**TASK REQUIREMENTS**
Restate all the data word for word, leaving nothing out.

**********

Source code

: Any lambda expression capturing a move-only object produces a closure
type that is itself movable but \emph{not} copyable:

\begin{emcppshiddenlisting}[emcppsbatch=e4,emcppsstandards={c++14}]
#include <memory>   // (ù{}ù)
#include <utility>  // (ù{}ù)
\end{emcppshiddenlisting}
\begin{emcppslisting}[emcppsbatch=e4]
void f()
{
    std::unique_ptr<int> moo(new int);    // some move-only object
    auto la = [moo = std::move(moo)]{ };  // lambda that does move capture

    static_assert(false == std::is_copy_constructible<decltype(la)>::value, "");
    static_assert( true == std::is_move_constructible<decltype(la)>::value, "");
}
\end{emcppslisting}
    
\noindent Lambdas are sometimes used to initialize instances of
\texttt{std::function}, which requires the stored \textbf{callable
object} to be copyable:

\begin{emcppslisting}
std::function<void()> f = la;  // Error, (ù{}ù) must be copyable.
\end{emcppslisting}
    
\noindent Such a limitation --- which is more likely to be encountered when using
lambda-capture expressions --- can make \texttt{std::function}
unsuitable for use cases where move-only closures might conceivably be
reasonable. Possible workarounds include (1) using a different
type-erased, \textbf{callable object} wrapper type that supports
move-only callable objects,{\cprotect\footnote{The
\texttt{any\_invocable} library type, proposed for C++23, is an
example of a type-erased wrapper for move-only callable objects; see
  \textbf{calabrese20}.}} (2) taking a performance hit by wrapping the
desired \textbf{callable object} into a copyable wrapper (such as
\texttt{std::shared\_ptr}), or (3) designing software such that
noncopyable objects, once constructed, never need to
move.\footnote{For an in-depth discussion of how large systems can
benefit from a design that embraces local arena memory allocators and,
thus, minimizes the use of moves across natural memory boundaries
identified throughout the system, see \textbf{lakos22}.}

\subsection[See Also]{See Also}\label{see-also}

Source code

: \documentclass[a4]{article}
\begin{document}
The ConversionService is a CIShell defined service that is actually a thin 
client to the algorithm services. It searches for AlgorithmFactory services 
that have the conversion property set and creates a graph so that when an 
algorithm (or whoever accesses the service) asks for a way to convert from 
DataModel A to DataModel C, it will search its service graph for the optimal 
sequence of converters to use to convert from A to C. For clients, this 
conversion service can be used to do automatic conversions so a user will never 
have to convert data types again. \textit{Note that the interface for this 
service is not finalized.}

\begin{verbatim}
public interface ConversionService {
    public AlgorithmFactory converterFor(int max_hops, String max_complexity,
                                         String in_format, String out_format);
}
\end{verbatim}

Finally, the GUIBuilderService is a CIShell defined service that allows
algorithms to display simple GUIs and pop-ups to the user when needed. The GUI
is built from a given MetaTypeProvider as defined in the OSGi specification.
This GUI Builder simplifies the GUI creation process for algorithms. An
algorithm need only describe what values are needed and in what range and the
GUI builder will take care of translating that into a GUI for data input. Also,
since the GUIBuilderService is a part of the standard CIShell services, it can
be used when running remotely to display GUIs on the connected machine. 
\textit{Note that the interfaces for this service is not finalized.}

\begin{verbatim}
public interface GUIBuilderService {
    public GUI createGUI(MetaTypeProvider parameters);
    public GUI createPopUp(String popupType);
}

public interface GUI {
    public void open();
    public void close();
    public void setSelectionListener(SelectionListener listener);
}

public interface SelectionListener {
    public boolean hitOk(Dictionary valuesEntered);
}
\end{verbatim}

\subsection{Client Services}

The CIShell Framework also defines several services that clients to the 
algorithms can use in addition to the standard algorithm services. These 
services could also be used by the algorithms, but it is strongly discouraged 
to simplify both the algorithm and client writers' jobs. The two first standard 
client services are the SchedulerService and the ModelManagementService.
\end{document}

**********

**OUTPUT**
Source code

: Any lambda expression capturing a move-only object produces a closure
type that is itself movable but \emph{not} copyable:

\begin{emcppshiddenlisting}[emcppsbatch=e4,emcppsstandards={c++14}]
#include <memory>   // (ù{}ù)
#include <utility>  // (ù{}ù)
\end{emcppshiddenlisting}
\begin{emcppslisting}[emcppsbatch=e4]
void f()
{
    std::unique_ptr<int> moo(new int);    // some move-only object
    auto la = [moo = std::move(moo)]{ };  // lambda that does move capture

    static_assert(false == std::is_copy_constructible<decltype(la)>::value, "");
    static_assert( true == std::is_move_constructible<decltype(la)>::value, "");
}
\end{emcppslisting}
    
\noindent Lambdas are sometimes used to initialize instances of
\texttt{std::function}, which requires the stored \textbf{callable
object} to be copyable:

\begin{emcppslisting}
std::function<void()> f = la;  // Error, (ù{}ù) must be copyable.
\end{emcppslisting}
    
\noindent Such a limitation --- which is more likely to be encountered when using
lambda-capture expressions --- can make \texttt{std::function}
unsuitable for use cases where move-only closures might conceivably be
reasonable. Possible workarounds include (1) using a different
type-erased, \textbf{callable object} wrapper type that supports
move-only callable objects,{\cprotect\footnote{The
\texttt{any\_invocable} library type, proposed for C++23, is an
example of a type-erased wrapper for move-only callable objects; see
  \textbf{calabrese20}.}} (2) taking a performance hit by wrapping the
desired \textbf{callable object} into a copyable wrapper (such as
\texttt{std::shared\_ptr}), or (3) designing software such that
noncopyable objects, once constructed, never need to
move.\footnote{For an in-depth discussion of how large systems can
benefit from a design that embraces local arena memory allocators and,
thus, minimizes the use of moves across natural memory boundaries
identified throughout the system, see \textbf{lakos22}.}

\subsection[See Also]{See Also}\label{see-also}

Source code

: \documentclass[a4]{article}
\begin{document}
The ConversionService is a CIShell defined service that is actually a thin 
client to the algorithm services. It searches for AlgorithmFactory services 
that have the conversion property set and creates a graph so that when an 
algorithm (or whoever accesses the service) asks for a way to convert from 
DataModel A to DataModel C, it will search its service graph for the optimal 
sequence of converters to use to convert from A to C. For clients, this 
conversion service can be used to do automatic conversions so a user will never 
have to convert data types again. \textit{Note that the interface for this 
service is not finalized.}

\begin{verbatim}
public interface ConversionService {
    public AlgorithmFactory converterFor(int max_hops, String max_complexity,
                                         String in_format, String out_format);
}
\end{verbatim}

Finally, the GUIBuilderService is a CIShell defined service that allows
algorithms to display simple GUIs and pop-ups to the user when needed. The GUI
is built from a given MetaTypeProvider as defined in the OSGi specification.
This GUI Builder simplifies the GUI creation process for algorithms. An
algorithm need only describe what values are needed and in what range and the
GUI builder will take care of translating that into a GUI for data input. Also,
since the GUIBuilderService is a part of the standard CIShell services, it can
be used when running remotely to display GUIs on the connected machine. 
\textit{Note that the interfaces for this service is not finalized.}

\begin{verbatim}
public interface GUIBuilderService {
    public GUI createGUI(MetaTypeProvider parameters);
    public GUI createPopUp(String popupType);
}

public interface GUI {
    public void open();
    public void close();
    public void setSelectionListener(SelectionListener listener);
}

public interface SelectionListener {
    public boolean hitOk(Dictionary valuesEntered);
}
\end{verbatim}

\subsection{Client Services}

The CIShell Framework also defines several services that clients to the 
algorithms can use in addition to the standard algorithm services. These 
services could also be used by the algorithms, but it is strongly discouraged 
to simplify both the algorithm and client writers' jobs. The two first standard 
client services are the SchedulerService and the ModelManagementService.
\end{document}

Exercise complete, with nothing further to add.